Ahora ya puede el hombre forjarse una imagen verdadera de Dios, que no es producto del pensamiento humano, pues ¿quién podría pensar que Dios era don total de sí? ¿Quién habría de imaginar que Dios se humillara de tal modo para hacerse servidor de su ingrata criatura? Moisés no lo sospechó siquiera y creyó que Dios no se iba a rebajar en dar agua a un pueblo tan rebelde e impertinente como era Israel, por ello golpeó dos veces la roca de mala gana; pero Dios no es como creía Moisés, sino que se abajó y accedió a los deseos del pueblo sacando agua de la roca.
Dios no es como imaginaban los judíos de entonces y de ahora, el Eterno el Innombrable, el tres veces santo. Dios es así pero el Eterno se ha hecho tiempo y habita entre nosotros, nos ha dado un Nombre con el que podamos invocarle como Padre y su santidad, aquello que lo distingue de todo no es otra cosa que el Amor. Y esto es el Amor, que se revela en el misterio de la Santísima Trinidad: vaciamiento total del Padre que se donó sin reservas al Hijo; Hijo que nada tiene como propio sino que todo lo recibe del Padre y devuelve al Padre en un eterno intercambio de amor, y el Amor mismo que es el Espíritu Santo, don del Padre y del Hijo.
Este Amor es el que se nos ha manifestado tanto en la Creación como en la Redención y nos ha manifestado, al mismo tiempo, la verdad sobre Dios y sobre el hombre que, creado a imagen y semejanza del Amor, está llamado a amar como es amado, con el vaciamiento de sí mismo y el don al otro, ya que todo lo ha recibido para darlo todo.

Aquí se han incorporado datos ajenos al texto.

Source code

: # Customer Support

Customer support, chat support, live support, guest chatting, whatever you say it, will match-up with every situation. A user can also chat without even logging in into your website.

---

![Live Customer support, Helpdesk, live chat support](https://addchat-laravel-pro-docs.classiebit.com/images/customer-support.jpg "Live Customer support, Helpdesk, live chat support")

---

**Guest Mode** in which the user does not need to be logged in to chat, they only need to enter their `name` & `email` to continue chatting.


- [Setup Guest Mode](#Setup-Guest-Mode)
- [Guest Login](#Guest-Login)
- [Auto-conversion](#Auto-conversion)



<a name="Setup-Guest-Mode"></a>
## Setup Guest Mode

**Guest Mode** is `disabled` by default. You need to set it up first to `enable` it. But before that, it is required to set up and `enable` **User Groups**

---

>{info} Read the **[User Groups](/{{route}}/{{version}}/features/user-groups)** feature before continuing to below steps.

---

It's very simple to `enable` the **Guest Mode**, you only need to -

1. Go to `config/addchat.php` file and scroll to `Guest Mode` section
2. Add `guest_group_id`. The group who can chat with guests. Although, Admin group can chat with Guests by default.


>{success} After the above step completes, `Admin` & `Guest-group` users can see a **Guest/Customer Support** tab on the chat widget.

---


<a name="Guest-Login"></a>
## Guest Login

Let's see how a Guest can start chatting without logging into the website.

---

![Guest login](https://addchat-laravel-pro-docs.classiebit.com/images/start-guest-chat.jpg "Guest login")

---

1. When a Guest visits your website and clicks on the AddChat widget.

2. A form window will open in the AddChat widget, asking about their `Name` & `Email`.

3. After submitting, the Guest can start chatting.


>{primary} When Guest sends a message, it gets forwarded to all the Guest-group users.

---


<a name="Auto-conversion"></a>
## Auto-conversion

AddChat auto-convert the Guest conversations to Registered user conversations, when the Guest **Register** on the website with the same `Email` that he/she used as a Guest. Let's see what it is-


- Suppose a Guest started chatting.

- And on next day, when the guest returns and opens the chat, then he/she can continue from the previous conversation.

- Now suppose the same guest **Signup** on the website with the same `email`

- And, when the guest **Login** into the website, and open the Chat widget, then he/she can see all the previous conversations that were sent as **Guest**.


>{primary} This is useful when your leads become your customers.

Pues la vida no se nos ha dado para guardarla y enterrarla, como al siervo holgazán de la parábola, sino para negociar con ella, arriesgarla y darla con el fin de recobrarla de nuevo. Este es el don que reciben los que creen en Él: el dar la vida voluntariamente, porque tienen poder para darla y poder para recobrarla de nuevo (cf. Jn 10,18). Así cumplen el mandato de Dios: “Sed santos porque yo soy santo” (Lv 19,2).